◆ Exercise aim
Copy every line of the records that includes the word "STDN".

◆ Records for the exercise
- Opening Delimiter -
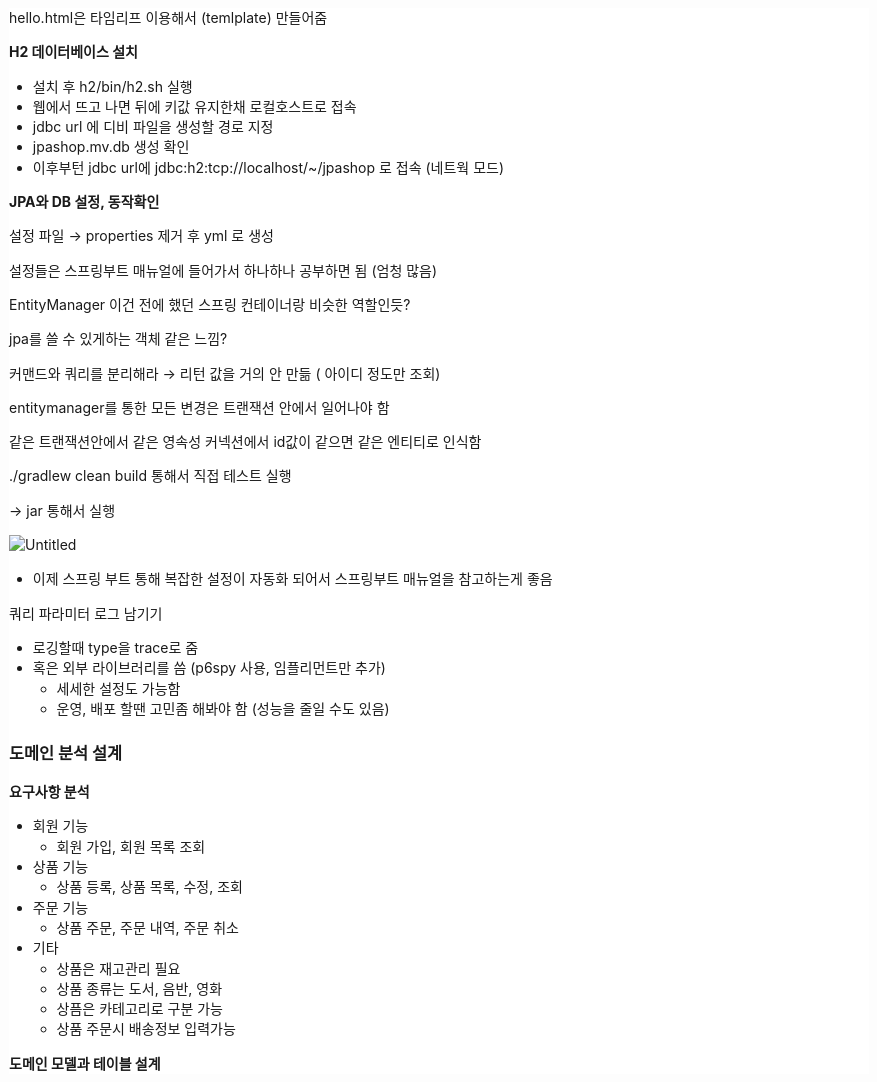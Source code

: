hello.html은 타임리프 이용해서 (temlplate) 만들어줌

**H2 데이터베이스 설치**

- 설치 후 h2/bin/h2.sh 실행
- 웹에서 뜨고 나면 뒤에 키값 유지한채 로컬호스트로 접속
- jdbc url 에 디비 파일을 생성할 경로 지정
- jpashop.mv.db 생성 확인
- 이후부턴 jdbc url에 jdbc:h2:tcp://localhost/~/jpashop 로 접속 (네트웍 모드)

**JPA와 DB 설정, 동작확인**

설정 파일 → properties 제거 후 yml 로 생성

설정들은 스프링부트 매뉴얼에 들어가서 하나하나 공부하면 됨 (엄청 많음)

EntityManager 이건 전에 했던 스프링 컨테이너랑 비슷한 역할인듯?

jpa를 쓸 수 있게하는 객체 같은 느낌?

커맨드와 쿼리를 분리해라 → 리턴 값을 거의 안 만듦 ( 아이디 정도만 조회)

entitymanager를 통한 모든 변경은 트랜잭션 안에서 일어나야 함

같은 트랜잭션안에서 같은 영속성 커넥션에서 id값이 같으면 같은 엔티티로 인식함

./gradlew clean build 통해서 직접 테스트 실행

→ jar 통해서 실행

![Untitled](/README/Untitled.png)

- 이제 스프링 부트 통해 복잡한 설정이 자동화 되어서 스프링부트 매뉴얼을 참고하는게 좋음

쿼리 파라미터 로그 남기기

- 로깅할때 type을 trace로 줌
- 혹은 외부 라이브러리를 씀 (p6spy 사용, 임플리먼트만 추가)
    - 세세한 설정도 가능함
    - 운영, 배포 할땐 고민좀 해봐야 함 (성능을 줄일 수도 있음)

### 도메인 분석 설계

**요구사항 분석**

- 회원 기능
    - 회원 가입, 회원 목록 조회
- 상품 기능
    - 상품 등록, 상품 목록, 수정, 조회
- 주문 기능
    - 상품 주문, 주문 내역, 주문 취소
- 기타
    - 상품은 재고관리 필요
    - 상품 종류는 도서, 음반, 영화
    - 상픔은 카테고리로 구분 가능
    - 상품 주문시 배송정보 입력가능

**도메인 모델과 테이블 설계**
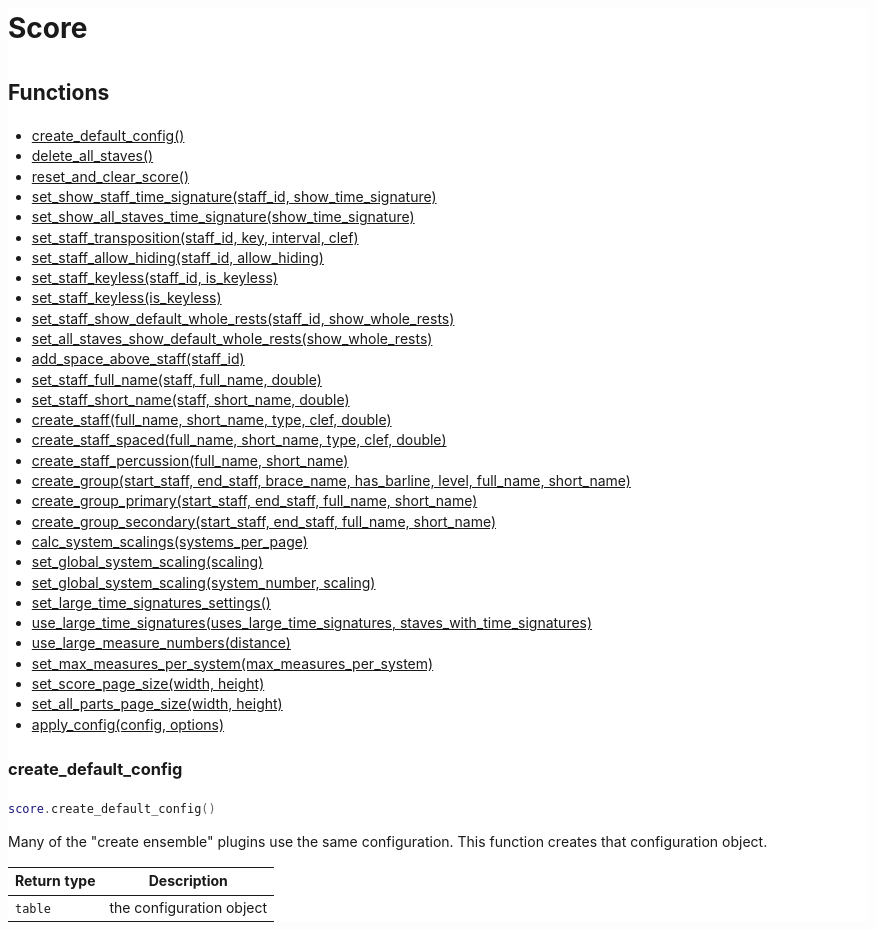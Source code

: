 # Score

## Functions

- [create_default_config()](#create_default_config)
- [delete_all_staves()](#delete_all_staves)
- [reset_and_clear_score()](#reset_and_clear_score)
- [set_show_staff_time_signature(staff_id, show_time_signature)](#set_show_staff_time_signature)
- [set_show_all_staves_time_signature(show_time_signature)](#set_show_all_staves_time_signature)
- [set_staff_transposition(staff_id, key, interval, clef)](#set_staff_transposition)
- [set_staff_allow_hiding(staff_id, allow_hiding)](#set_staff_allow_hiding)
- [set_staff_keyless(staff_id, is_keyless)](#set_staff_keyless)
- [set_staff_keyless(is_keyless)](#set_staff_keyless)
- [set_staff_show_default_whole_rests(staff_id, show_whole_rests)](#set_staff_show_default_whole_rests)
- [set_all_staves_show_default_whole_rests(show_whole_rests)](#set_all_staves_show_default_whole_rests)
- [add_space_above_staff(staff_id)](#add_space_above_staff)
- [set_staff_full_name(staff, full_name, double)](#set_staff_full_name)
- [set_staff_short_name(staff, short_name, double)](#set_staff_short_name)
- [create_staff(full_name, short_name, type, clef, double)](#create_staff)
- [create_staff_spaced(full_name, short_name, type, clef, double)](#create_staff_spaced)
- [create_staff_percussion(full_name, short_name)](#create_staff_percussion)
- [create_group(start_staff, end_staff, brace_name, has_barline, level, full_name, short_name)](#create_group)
- [create_group_primary(start_staff, end_staff, full_name, short_name)](#create_group_primary)
- [create_group_secondary(start_staff, end_staff, full_name, short_name)](#create_group_secondary)
- [calc_system_scalings(systems_per_page)](#calc_system_scalings)
- [set_global_system_scaling(scaling)](#set_global_system_scaling)
- [set_global_system_scaling(system_number, scaling)](#set_global_system_scaling)
- [set_large_time_signatures_settings()](#set_large_time_signatures_settings)
- [use_large_time_signatures(uses_large_time_signatures, staves_with_time_signatures)](#use_large_time_signatures)
- [use_large_measure_numbers(distance)](#use_large_measure_numbers)
- [set_max_measures_per_system(max_measures_per_system)](#set_max_measures_per_system)
- [set_score_page_size(width, height)](#set_score_page_size)
- [set_all_parts_page_size(width, height)](#set_all_parts_page_size)
- [apply_config(config, options)](#apply_config)

### create_default_config

```lua
score.create_default_config()
```

Many of the "create ensemble" plugins use the same configuration. This function
creates that configuration object.

| Return type | Description |
| ----------- | ----------- |
| `table` | the configuration object |
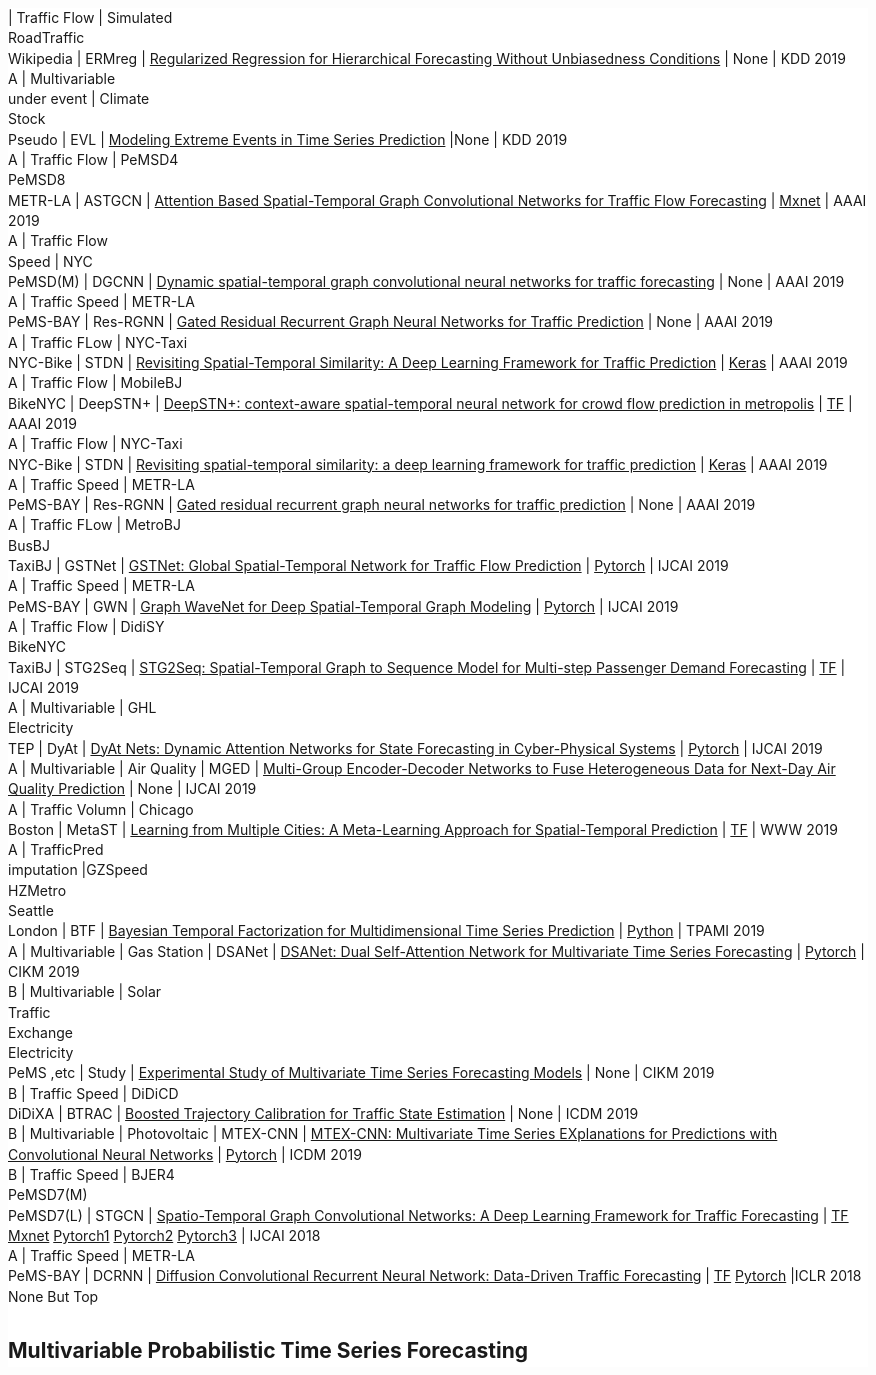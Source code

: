 | Traffic Flow  | Simulated  <br> RoadTraffic <br>  Wikipedia |        ERMreg      | [Regularized Regression for Hierarchical Forecasting Without Unbiasedness Conditions](https://doi.org/10.1145/3292500.3330976) | None | KDD 2019 <br> A
| Multivariable <br> under event | Climate  <br> Stock <br>  Pseudo |        EVL      | [Modeling Extreme Events in Time Series Prediction](https://doi.org/10.1145/3292500.3330896) |None | KDD 2019 <br> A
| Traffic Flow | PeMSD4 <br>  PeMSD8 <br> METR-LA   |         ASTGCN        | [Attention Based Spatial-Temporal Graph Convolutional Networks for Traffic Flow Forecasting](https://ojs.aaai.org/index.php/AAAI/article/view/3881) | [Mxnet](https://github.com/Davidham3/ASTGCN) | AAAI 2019 <br> A
| Traffic Flow <br> Speed | NYC <br>  PeMSD(M)  |         DGCNN        | [Dynamic spatial-temporal graph convolutional neural networks for traffic forecasting](https://ojs.aaai.org/index.php/AAAI/article/view/3877) | None  | AAAI 2019 <br> A
| Traffic Speed | METR-LA  <br>  PeMS-BAY  |         Res-RGNN        | [Gated Residual Recurrent Graph Neural Networks for Traffic Prediction](https://ojs.aaai.org/index.php/AAAI/article/view/3821) | None  | AAAI 2019 <br> A
| Traffic FLow | NYC-Taxi <br>  NYC-Bike  |        STDN      | [Revisiting Spatial-Temporal Similarity: A Deep Learning Framework for Traffic Prediction](https://ojs.aaai.org/index.php/AAAI/article/view/4511) | [Keras](https://github.com/tangxianfeng/STDN)  | AAAI 2019 <br> A
| Traffic Flow   | MobileBJ  <br> BikeNYC  |        DeepSTN+      | [DeepSTN+: context-aware spatial-temporal neural network for crowd flow prediction in metropolis](https://doi.org/10.1609/aaai.v33i01.33011020) | [TF](https://github.com/tsinghua-fib-lab/DeepSTN)  | AAAI 2019 <br> A
| Traffic Flow   | NYC-Taxi <br>  NYC-Bike |       STDN   | [Revisiting spatial-temporal similarity: a deep learning framework for traffic prediction](https://doi.org/10.1609/aaai.v33i01.33015668) | [Keras](https://github.com/tangxianfeng/STDN)  | AAAI 2019 <br> A
| Traffic Speed   | METR-LA  <br>  PeMS-BAY |       Res-RGNN    | [Gated residual recurrent graph neural networks for traffic prediction](https://doi.org/10.1609/aaai.v33i01.3301485) | None  | AAAI 2019 <br> A
| Traffic FLow | MetroBJ  <br>  BusBJ  <br> TaxiBJ |        GSTNet      | [GSTNet: Global Spatial-Temporal Network for Traffic Flow Prediction](https://www.ijcai.org/Proceedings/2019/0317.pdf) | [Pytorch](https://github.com/WoodSugar/GSTNet)  | IJCAI 2019 <br> A
| Traffic Speed  | METR-LA <br> PeMS-BAY  |        GWN      | [Graph WaveNet for Deep Spatial-Temporal Graph Modeling](https://doi.org/10.24963/ijcai.2019/264) | [Pytorch](https://github.com/nnzhan/Graph-WaveNet)  | IJCAI 2019 <br> A
| Traffic Flow  | DidiSY <br> BikeNYC <br>  TaxiBJ |        STG2Seq      | [STG2Seq: Spatial-Temporal Graph to Sequence Model for Multi-step Passenger Demand Forecasting](https://openreview.net/forum?id=Ein6fZbizNZ) | [TF](https://github.com/LeiBAI/STG2Seq)  | IJCAI 2019 <br> A
| Multivariable | GHL <br>  Electricity  <br>TEP |       DyAt   | [DyAt Nets: Dynamic Attention Networks for State Forecasting in Cyber-Physical Systems](https://www.ijcai.org/Proceedings/2019/0441.pdf) | [Pytorch](https://github.com/nmuralid1/DynamicAttentionNetworks)  | IJCAI 2019 <br> A
| Multivariable | Air Quality |       MGED   | [Multi-Group Encoder-Decoder Networks to Fuse Heterogeneous Data for Next-Day Air Quality Prediction](https://www.ijcai.org/proceedings/2019/0603.pdf) | None | IJCAI 2019 <br> A
| Traffic Volumn  | Chicago <br> Boston  |        MetaST      | [Learning from Multiple Cities: A Meta-Learning Approach for Spatial-Temporal Prediction](https://doi.org/10.1145/3308558.3313577) | [TF](https://github.com/huaxiuyao/MetaST)  | WWW 2019 <br> A
| TrafficPred <br> imputation |GZSpeed <br> HZMetro <br> Seattle <br> London |       BTF   | [Bayesian Temporal Factorization for Multidimensional Time Series Prediction](https://ieeexplore.ieee.org/abstract/document/9380704) | [Python](https://github.com/nmuralid1/DynamicAttentionNetworks)  | TPAMI 2019 <br> A
| Multivariable | Gas Station |       DSANet   | [DSANet: Dual Self-Attention Network for Multivariate Time Series Forecasting](https://doi.org/10.1145/3357384.3358132) | [Pytorch](https://github.com/bighuang624/DSANet)  | CIKM 2019 <br> B
| Multivariable | Solar <br> Traffic <br> Exchange <br> Electricity <br> PeMS ,etc |       Study   | [Experimental Study of Multivariate Time Series Forecasting Models](https://doi.org/10.1145/3357384.3357826) | None | CIKM 2019 <br> B
| Traffic Speed | DiDiCD <br> DiDiXA  |   BTRAC   | [Boosted Trajectory Calibration for Traffic State Estimation](https://ieeexplore.ieee.org/abstract/document/8970880) | None  | ICDM 2019 <br> B
| Multivariable | Photovoltaic  |       MTEX-CNN   | [MTEX-CNN: Multivariate Time Series EXplanations for Predictions with Convolutional Neural Networks](https://ieeexplore.ieee.org/abstract/document/8970899) | [Pytorch](https://github.com/duyanhpham-brs/XAI-Multivariate-Time-Series)  | ICDM 2019 <br> B
| Traffic Speed | BJER4 <br> PeMSD7(M)  <br>  PeMSD7(L)  |        STGCN      | [Spatio-Temporal Graph Convolutional Networks: A Deep Learning Framework for Traffic Forecasting](https://openreview.net/forum?id=SkNeyVzOWB) | [TF](https://github.com/VeritasYin/STGCN_IJCAI-18) [Mxnet](https://github.com/Davidham3/STGCN)  [Pytorch1](https://github.com/FelixOpolka/STGCN-PyTorch)  [Pytorch2](https://github.com/hazdzz/STGCN) [Pytorch3](https://github.com/Aguin/STGCN-PyTorch)   | IJCAI 2018 <br> A
| Traffic Speed | METR-LA <br> PeMS-BAY  |      DCRNN  | [Diffusion Convolutional Recurrent Neural Network: Data-Driven Traffic Forecasting](https://openreview.net/forum?id=SJiHXGWAZ) | [TF](https://github.com/liyaguang/DCRNN) [Pytorch](https://github.com/chnsh/DCRNN_PyTorch)  |ICLR 2018 <br> None But Top




## Multivariable Probabilistic Time Series Forecasting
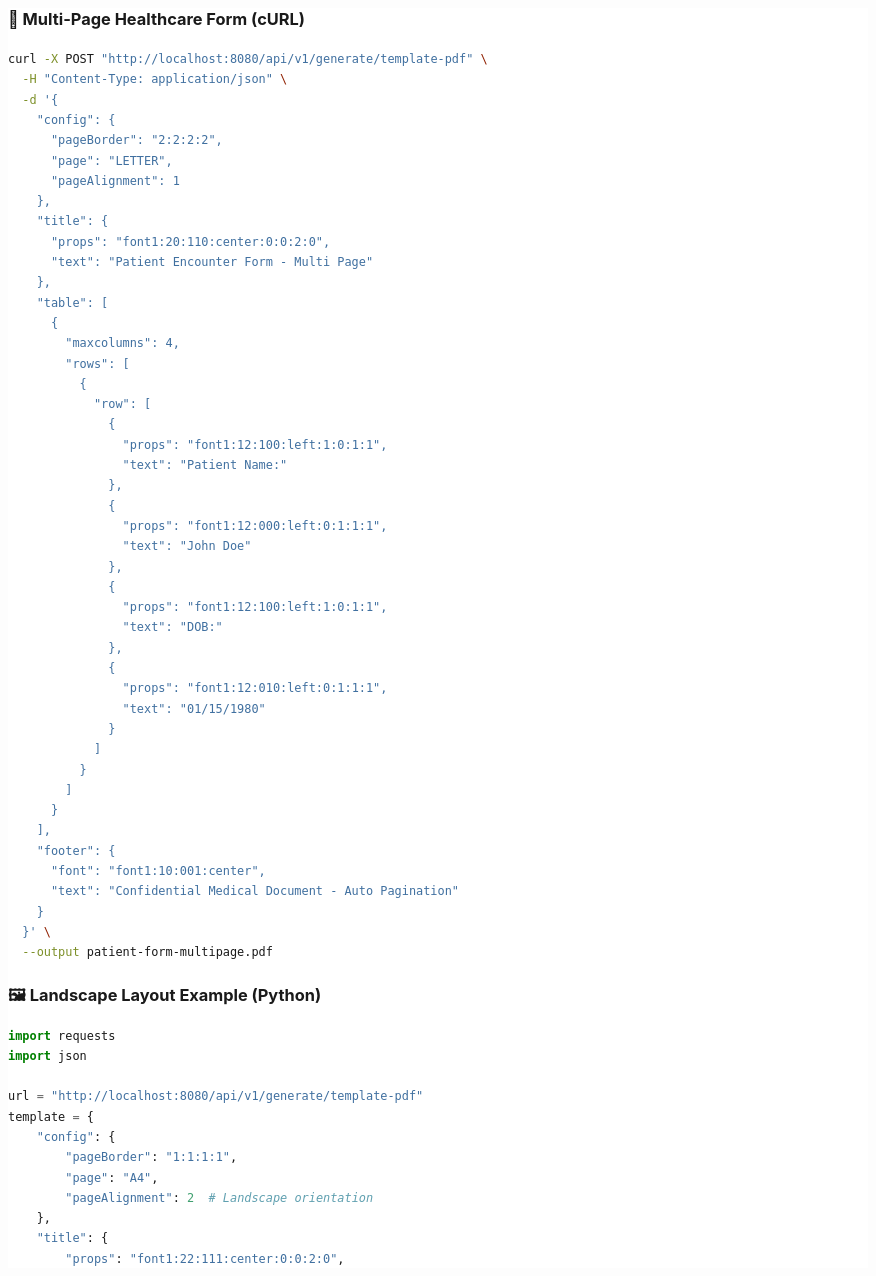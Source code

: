 ### 📱 Multi-Page Healthcare Form (cURL)
```bash
curl -X POST "http://localhost:8080/api/v1/generate/template-pdf" \
  -H "Content-Type: application/json" \
  -d '{
    "config": {
      "pageBorder": "2:2:2:2",
      "page": "LETTER",
      "pageAlignment": 1
    },
    "title": {
      "props": "font1:20:110:center:0:0:2:0",
      "text": "Patient Encounter Form - Multi Page"
    },
    "table": [
      {
        "maxcolumns": 4,
        "rows": [
          {
            "row": [
              {
                "props": "font1:12:100:left:1:0:1:1",
                "text": "Patient Name:"
              },
              {
                "props": "font1:12:000:left:0:1:1:1",
                "text": "John Doe"
              },
              {
                "props": "font1:12:100:left:1:0:1:1",
                "text": "DOB:"
              },
              {
                "props": "font1:12:010:left:0:1:1:1",
                "text": "01/15/1980"
              }
            ]
          }
        ]
      }
    ],
    "footer": {
      "font": "font1:10:001:center",
      "text": "Confidential Medical Document - Auto Pagination"
    }
  }' \
  --output patient-form-multipage.pdf
```

### 🖼️ Landscape Layout Example (Python)
```python
import requests
import json

url = "http://localhost:8080/api/v1/generate/template-pdf"
template = {
    "config": {
        "pageBorder": "1:1:1:1",
        "page": "A4",
        "pageAlignment": 2  # Landscape orientation
    },
    "title": {
        "props": "font1:22:111:center:0:0:2:0",
```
- Closing Delimiter -
◆ Answer to this exercise
| Traffic FLow | NYC-Taxi <br>  NYC-Bike  |        STDN      | [Revisiting Spatial-Temporal Similarity: A Deep Learning Framework for Traffic Prediction](https://ojs.aaai.org/index.php/AAAI/article/view/4511) | [Keras](https://github.com/tangxianfeng/STDN)  | AAAI 2019 <br> A
| Traffic Flow   | NYC-Taxi <br>  NYC-Bike |       STDN   | [Revisiting spatial-temporal similarity: a deep learning framework for traffic prediction](https://doi.org/10.1609/aaai.v33i01.33015668) | [Keras](https://github.com/tangxianfeng/STDN)  | AAAI 2019 <br> A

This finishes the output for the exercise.